[Data to use Boundary: Start]

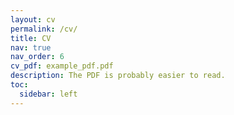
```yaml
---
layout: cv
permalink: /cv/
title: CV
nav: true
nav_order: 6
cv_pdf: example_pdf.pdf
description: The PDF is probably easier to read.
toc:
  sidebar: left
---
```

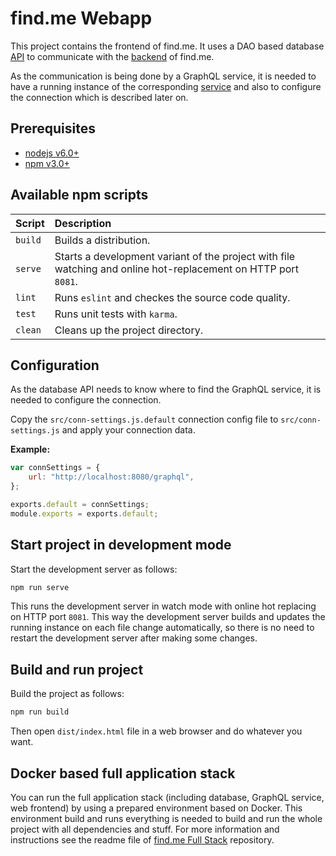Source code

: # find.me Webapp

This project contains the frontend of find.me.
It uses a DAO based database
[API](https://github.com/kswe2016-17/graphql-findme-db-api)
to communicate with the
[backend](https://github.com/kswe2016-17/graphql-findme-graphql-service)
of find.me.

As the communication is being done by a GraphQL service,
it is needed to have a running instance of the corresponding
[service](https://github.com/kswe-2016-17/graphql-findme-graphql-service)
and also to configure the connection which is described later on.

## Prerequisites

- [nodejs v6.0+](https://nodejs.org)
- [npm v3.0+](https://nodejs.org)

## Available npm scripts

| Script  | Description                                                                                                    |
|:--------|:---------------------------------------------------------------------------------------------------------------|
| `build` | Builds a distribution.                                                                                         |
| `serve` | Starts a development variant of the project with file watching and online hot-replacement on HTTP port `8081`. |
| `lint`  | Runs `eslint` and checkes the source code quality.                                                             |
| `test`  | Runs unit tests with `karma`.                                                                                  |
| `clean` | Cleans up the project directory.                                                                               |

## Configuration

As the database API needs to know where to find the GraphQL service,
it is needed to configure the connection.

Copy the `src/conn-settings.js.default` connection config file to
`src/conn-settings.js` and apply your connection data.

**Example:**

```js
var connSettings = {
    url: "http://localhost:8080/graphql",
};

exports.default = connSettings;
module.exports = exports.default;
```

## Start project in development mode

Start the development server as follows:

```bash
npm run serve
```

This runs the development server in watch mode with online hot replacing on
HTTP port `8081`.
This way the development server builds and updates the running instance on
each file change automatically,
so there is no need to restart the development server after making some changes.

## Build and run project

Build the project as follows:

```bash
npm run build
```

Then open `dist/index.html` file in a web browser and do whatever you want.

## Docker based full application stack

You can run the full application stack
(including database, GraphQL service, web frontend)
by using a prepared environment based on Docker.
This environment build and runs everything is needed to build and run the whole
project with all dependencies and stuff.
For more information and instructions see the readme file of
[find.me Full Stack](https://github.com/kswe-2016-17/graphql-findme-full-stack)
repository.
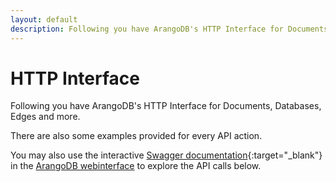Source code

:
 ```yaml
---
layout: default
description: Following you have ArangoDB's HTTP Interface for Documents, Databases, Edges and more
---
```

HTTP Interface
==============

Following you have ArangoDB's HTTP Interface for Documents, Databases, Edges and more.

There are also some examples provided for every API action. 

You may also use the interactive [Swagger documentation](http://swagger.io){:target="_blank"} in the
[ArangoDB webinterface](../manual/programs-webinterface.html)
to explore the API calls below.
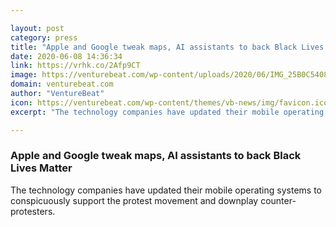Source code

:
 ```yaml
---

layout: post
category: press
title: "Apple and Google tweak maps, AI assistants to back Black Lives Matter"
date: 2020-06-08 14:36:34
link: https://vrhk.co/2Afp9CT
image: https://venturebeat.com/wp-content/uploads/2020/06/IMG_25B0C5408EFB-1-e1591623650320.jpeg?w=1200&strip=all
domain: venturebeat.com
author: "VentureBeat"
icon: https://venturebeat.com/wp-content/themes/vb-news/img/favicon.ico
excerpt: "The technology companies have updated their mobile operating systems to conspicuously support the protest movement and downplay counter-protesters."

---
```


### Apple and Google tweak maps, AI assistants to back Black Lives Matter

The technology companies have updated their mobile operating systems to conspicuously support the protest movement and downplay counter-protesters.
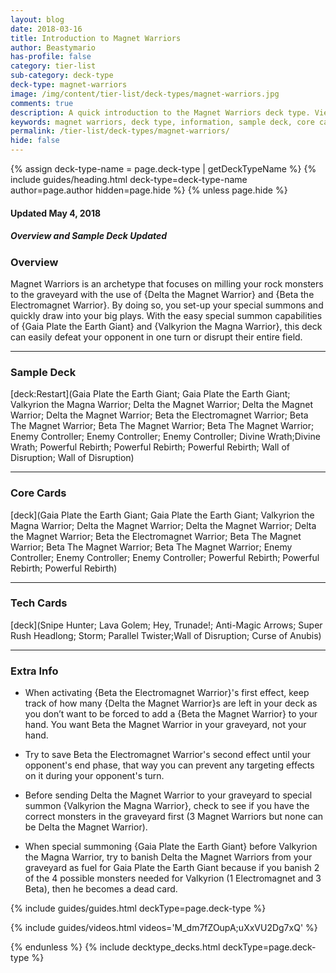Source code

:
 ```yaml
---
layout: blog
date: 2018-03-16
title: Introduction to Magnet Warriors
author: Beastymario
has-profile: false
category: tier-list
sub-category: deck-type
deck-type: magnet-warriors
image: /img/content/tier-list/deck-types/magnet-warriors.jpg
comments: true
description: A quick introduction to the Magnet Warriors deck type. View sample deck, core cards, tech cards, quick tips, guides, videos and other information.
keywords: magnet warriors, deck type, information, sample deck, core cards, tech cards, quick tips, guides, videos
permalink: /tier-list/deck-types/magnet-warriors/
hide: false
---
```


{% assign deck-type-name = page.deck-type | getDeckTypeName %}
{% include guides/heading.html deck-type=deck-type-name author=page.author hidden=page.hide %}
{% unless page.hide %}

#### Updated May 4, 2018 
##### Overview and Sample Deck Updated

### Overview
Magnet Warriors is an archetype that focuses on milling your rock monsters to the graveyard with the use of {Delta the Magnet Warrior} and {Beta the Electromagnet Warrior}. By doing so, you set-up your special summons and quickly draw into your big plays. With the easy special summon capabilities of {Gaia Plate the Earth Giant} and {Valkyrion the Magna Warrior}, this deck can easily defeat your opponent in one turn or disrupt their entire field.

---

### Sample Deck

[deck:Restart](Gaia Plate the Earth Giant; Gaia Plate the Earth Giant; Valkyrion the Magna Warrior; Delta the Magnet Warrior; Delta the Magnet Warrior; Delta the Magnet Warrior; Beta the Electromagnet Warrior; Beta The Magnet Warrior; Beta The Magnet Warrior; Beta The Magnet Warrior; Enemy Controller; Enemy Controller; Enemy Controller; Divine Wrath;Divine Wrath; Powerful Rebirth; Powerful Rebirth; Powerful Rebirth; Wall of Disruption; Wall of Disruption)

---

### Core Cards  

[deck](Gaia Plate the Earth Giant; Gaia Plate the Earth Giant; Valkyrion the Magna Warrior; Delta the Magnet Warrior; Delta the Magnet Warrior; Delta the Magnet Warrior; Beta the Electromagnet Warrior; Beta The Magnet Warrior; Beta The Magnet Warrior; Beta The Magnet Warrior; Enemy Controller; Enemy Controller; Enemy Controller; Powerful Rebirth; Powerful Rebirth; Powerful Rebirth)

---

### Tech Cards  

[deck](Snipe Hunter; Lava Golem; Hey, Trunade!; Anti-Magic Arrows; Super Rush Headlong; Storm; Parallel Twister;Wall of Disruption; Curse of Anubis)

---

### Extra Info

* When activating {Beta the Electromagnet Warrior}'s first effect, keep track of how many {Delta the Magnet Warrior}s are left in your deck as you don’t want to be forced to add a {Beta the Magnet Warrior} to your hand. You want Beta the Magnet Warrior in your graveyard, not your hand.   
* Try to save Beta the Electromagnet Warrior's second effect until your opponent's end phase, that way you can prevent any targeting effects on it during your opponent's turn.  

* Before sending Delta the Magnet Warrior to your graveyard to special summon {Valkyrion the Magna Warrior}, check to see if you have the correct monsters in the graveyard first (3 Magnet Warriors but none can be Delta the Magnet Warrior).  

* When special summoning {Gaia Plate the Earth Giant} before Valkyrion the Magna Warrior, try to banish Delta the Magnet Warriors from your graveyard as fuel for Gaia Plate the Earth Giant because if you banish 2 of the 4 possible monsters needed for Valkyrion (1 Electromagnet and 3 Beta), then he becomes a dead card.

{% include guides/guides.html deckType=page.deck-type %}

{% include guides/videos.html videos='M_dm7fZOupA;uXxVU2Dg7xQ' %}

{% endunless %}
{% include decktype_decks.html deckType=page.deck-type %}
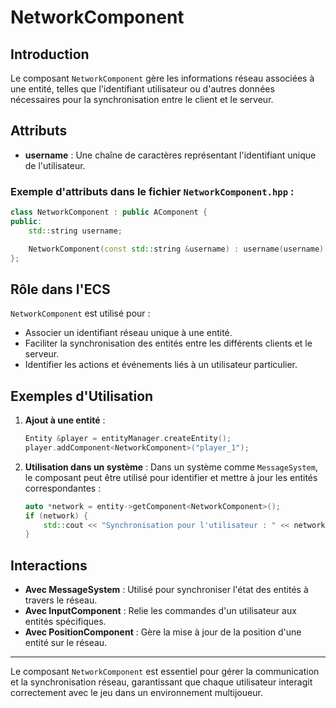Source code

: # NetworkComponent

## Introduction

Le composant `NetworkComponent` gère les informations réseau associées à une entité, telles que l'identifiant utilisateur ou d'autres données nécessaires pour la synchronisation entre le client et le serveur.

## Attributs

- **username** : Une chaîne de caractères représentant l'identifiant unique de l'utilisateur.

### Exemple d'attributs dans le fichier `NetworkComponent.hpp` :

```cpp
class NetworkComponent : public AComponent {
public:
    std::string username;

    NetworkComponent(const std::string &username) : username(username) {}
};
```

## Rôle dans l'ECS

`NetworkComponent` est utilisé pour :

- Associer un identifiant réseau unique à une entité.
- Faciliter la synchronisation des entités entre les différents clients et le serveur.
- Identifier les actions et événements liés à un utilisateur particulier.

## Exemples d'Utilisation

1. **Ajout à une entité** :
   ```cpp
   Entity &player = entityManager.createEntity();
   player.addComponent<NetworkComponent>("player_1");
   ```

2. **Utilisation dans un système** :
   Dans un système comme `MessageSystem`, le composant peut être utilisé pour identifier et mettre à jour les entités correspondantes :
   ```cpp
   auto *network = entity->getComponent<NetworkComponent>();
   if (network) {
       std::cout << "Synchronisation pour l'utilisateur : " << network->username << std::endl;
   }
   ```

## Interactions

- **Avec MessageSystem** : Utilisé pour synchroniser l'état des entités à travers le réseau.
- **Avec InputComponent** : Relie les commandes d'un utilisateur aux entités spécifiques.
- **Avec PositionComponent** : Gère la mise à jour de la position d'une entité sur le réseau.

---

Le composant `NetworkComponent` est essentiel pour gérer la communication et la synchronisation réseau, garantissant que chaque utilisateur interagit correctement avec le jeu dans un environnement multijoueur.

[Data to use Boundary: End]

— Instructions to follow —
Begin at the first line of the records and please reproduce every line exactly through the one containing "and also to", leaving all pictures out.

— Final answer —
```yaml
---
layout: cv
permalink: /cv/
title: CV
nav: true
nav_order: 6
cv_pdf: example_pdf.pdf
description: The PDF is probably easier to read.
toc:
  sidebar: left
---
```

Source code

: # find.me Webapp

This project contains the frontend of find.me.
It uses a DAO based database
[API](https://github.com/kswe2016-17/graphql-findme-db-api)
to communicate with the
[backend](https://github.com/kswe2016-17/graphql-findme-graphql-service)
of find.me.

As the communication is being done by a GraphQL service,
it is needed to have a running instance of the corresponding
[service](https://github.com/kswe-2016-17/graphql-findme-graphql-service)
and also to configure the connection which is described later on.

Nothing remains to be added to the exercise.